I'm going to New York for five weeks in the autumn to do a course, and have to decide on which accommodation I will stay in. 

Getting confused. I have a few choices. I have a lack of money so want to go for one of the reasonable options, but I also don't want to be in a horrible area where I feel unsafe. I'm also wary about sharing a room as I need my sleep and can't cope with smokers/loads of noise. I'd also appreciate not having a 2 hour commute into the university..
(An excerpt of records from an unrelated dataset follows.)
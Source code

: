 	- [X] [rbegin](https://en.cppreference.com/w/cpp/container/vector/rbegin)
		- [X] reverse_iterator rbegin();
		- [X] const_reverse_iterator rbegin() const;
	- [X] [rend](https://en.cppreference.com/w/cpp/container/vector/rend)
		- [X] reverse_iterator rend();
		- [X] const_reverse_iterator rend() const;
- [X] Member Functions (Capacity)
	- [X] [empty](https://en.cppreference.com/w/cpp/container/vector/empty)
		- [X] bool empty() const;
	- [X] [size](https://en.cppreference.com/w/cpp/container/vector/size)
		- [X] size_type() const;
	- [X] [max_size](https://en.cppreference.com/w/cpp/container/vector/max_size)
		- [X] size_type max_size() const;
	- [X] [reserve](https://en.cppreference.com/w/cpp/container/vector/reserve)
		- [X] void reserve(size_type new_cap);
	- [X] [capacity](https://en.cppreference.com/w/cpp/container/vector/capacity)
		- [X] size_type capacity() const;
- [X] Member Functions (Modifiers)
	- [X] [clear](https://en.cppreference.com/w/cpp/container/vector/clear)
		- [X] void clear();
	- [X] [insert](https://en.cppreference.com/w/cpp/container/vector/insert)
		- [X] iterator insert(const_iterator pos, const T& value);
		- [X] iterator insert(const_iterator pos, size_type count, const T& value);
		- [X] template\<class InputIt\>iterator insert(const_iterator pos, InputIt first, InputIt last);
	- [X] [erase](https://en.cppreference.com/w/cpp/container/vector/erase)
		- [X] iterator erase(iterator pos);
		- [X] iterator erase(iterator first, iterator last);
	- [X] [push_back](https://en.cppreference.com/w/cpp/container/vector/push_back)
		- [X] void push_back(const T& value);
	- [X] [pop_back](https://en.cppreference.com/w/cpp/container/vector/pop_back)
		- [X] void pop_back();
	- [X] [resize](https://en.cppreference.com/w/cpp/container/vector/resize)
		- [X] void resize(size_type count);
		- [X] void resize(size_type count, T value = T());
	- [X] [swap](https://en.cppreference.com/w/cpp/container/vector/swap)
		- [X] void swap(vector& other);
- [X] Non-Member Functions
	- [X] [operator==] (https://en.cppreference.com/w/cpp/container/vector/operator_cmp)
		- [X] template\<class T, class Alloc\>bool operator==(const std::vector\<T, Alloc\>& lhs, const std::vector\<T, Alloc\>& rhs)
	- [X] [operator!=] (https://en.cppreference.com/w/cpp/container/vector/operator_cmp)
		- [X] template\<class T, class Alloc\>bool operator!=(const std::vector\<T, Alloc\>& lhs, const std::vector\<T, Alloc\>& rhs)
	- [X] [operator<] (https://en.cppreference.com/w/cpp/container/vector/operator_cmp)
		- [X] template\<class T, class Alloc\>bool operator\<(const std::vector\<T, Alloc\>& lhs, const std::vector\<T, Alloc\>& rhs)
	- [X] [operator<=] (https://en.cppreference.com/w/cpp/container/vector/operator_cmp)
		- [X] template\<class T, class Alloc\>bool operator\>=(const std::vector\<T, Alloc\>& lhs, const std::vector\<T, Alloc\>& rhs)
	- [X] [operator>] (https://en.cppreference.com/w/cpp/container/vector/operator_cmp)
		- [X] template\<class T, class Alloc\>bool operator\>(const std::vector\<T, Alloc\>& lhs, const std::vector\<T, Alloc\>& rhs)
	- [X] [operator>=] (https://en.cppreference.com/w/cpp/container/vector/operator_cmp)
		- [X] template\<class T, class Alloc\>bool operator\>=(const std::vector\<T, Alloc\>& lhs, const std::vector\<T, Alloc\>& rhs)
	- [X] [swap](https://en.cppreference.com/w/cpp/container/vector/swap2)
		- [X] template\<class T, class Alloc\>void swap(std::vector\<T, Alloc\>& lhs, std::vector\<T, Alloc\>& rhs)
I have been to NYC before but I don't know it very well so it's hard to make a decision, maybe someone who knows it better can offer some advice?

These are my choices. 

YMCAs in Brooklyn: There are 2 YMCAs in Brooklyn where I can get a single room (with shared bathrooms). For 28 days I will pay either $1010 (deluxe,  at Greenpoint) or $750 (this is at the furthest away YMCA, in Cypress Hills).

There are also rooms at a hostel in Harlem, 146th street.  It's $800 for a twin room. I don't know who I would be sharing with, they say they try to put you with another person from the course but that's not always possible. It could work out ok, but then I could end up sharing with a horrible person. I also don't want to share with a man. I could also pay $1425 for a single room, but that's out of my budget. 

My final choice is an apartment owned by the university (in Clinton Hill, Brooklyn). It's $1,100 for the single room, or $650 for a shared room (with 4 beds). The advantage is that I would be sharing with other people on the course. 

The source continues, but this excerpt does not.